They have become the must-have gadget, promising internet access for students while also helping teachers to organise their lives.
The US aims to provide every student with a personal tablet computer within three years, while other countries, including Singapore and Turkey, have adopted similar targets for equipping their own students with the devices.
Take-up in England has been more sporadic, but the author of new research believes the shift towards personal tablets elsewhere could have a knock- on effect for students in the country.
Barbie Clarke, managing director of social research company Family, Kids and Youth, which has been studying the effect of personal tablets in schools for the past three years, said that decisions made by other governments would play an important role in England.
"It is not feasible to say when every student will have their own device, but what is interesting is what is happening in other countries," Dr Clarke said. "Every state in the US aims to give one-to-one access by 2016. Turkey has adopted a similar policy, as has Singapore, and even Jamaica has recently announced the same thing. France, the Netherlands and the Scandinavian countries are looking into it as well.
"I think if there was any sense that the UK could be left behind that might have an impact (on every student being given a tablet)."
For her research, Dr Clarke is tracking nine schools and monitoring the impact of using different tablets, such as Apple's iPad or Samsung's Galaxy Tab. The Department for Education asked Family, Kids and Youth to host a seminar last week and is understood to be interested in the results.

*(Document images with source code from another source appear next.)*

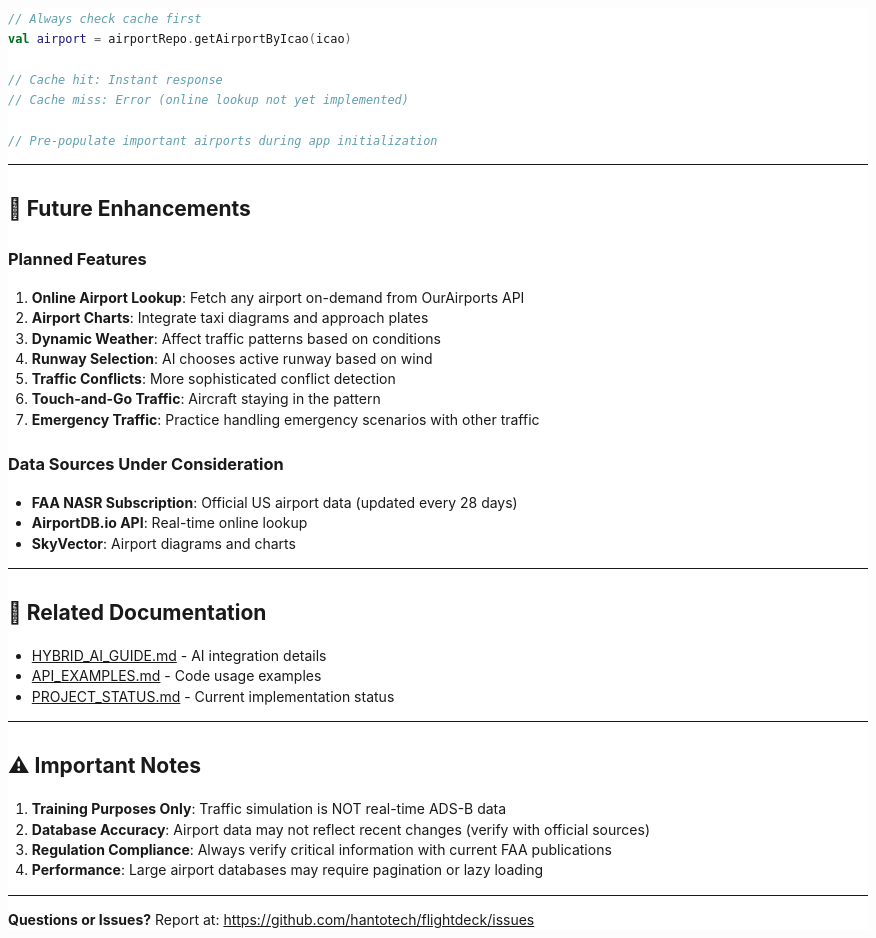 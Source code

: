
 ```kotlin
// Always check cache first
val airport = airportRepo.getAirportByIcao(icao)

// Cache hit: Instant response
// Cache miss: Error (online lookup not yet implemented)

// Pre-populate important airports during app initialization
```

---

## 🚀 Future Enhancements

### Planned Features

1. **Online Airport Lookup**: Fetch any airport on-demand from OurAirports API
2. **Airport Charts**: Integrate taxi diagrams and approach plates
3. **Dynamic Weather**: Affect traffic patterns based on conditions
4. **Runway Selection**: AI chooses active runway based on wind
5. **Traffic Conflicts**: More sophisticated conflict detection
6. **Touch-and-Go Traffic**: Aircraft staying in the pattern
7. **Emergency Traffic**: Practice handling emergency scenarios with other traffic

### Data Sources Under Consideration

- **FAA NASR Subscription**: Official US airport data (updated every 28 days)
- **AirportDB.io API**: Real-time online lookup
- **SkyVector**: Airport diagrams and charts

---

## 📖 Related Documentation

- [HYBRID_AI_GUIDE.md](HYBRID_AI_GUIDE.md) - AI integration details
- [API_EXAMPLES.md](API_EXAMPLES.md) - Code usage examples
- [PROJECT_STATUS.md](PROJECT_STATUS.md) - Current implementation status

---

## ⚠️ Important Notes

1. **Training Purposes Only**: Traffic simulation is NOT real-time ADS-B data
2. **Database Accuracy**: Airport data may not reflect recent changes (verify with official sources)
3. **Regulation Compliance**: Always verify critical information with current FAA publications
4. **Performance**: Large airport databases may require pagination or lazy loading

---

**Questions or Issues?**
Report at: https://github.com/hantotech/flightdeck/issues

Findings so far have revealed that the devices promote independent learning and boost motivation among students. The pedagogical impact develops over time as teachers become more comfortable using tablets, according to Dr Clarke.
But her research also showed that there are still significant barriers to using tablets effectively, particularly when it comes to having suitable wi-ficonnectivity for so many devices. The report also showed that breakages were a problem and that insuring tablets was expensive.
The findings follow controversy over state-funded schools in England asking parents to either buy their children a tablet outright or pay up to pound;30 a month for access to a device. Teaching unions have complained that this risks stigmatising children who cannot afford the technology.
But while the expansion of digital technology in schools shows no signs of slowing, the questions of whether tablets represent good value for money or have a lasting impact on learning remain unanswered.
Dr Clarke's research was commissioned by the Tablets for Schools initiative, which includes leading figures from industry - including Carphone Warehouse and Dixons Retail - that could stand to gain financially from any increase in the use of tablets. But the organisation is adamant that the research is an attempt to see what works for schools, and says that any findings will be peer-reviewed to ensure they are robust.
Similar studies into the benefits of one-to-one access to tablets are being undertaken by the British Educational Suppliers Association and the information and communications technology (ICT) subject association Naace.
Miles Berry, former chair of Naace and subject leader in ICT education at the University of Roehampton, said there was little evidence that increasing the use of tablets had a significant impact on test scores.
"That said, encouraging schools to allow pupils to use their own devices and making funding available, perhaps via an enhanced pupil premium, for pupils (from deprived backgrounds) who don't have such technology might be a more realistic, and economically viable, ambition." Mr Berry added.
The DfE said that schools were best placed to decide how to use their resources. A spokesperson added: "Tablets for Schools is a unique collaboration between industry, schools and the voluntary sector. We are keen to hear the outcomes of their pilot and any insight this may offer."
Battle for schools
Apple's iPad continues to dominate the global tablet market in schools, particularly in the US. According to the National Survey on Mobile Technology for K-12 Education, 81 per cent of US school districts said they had adopted or planned to adopt iPad technology.
But Microsoft has hit back with the launch of its Surface tablet. Earlier this summer it announced that it would give away 10,000 of the devices to teachers attending the International Society for Technology in Education conference in Texas.
It has offered to cut the price of the tablet for schools and colleges around the world, making them available for as little as $199 (pound;130), less than half the normal retail price.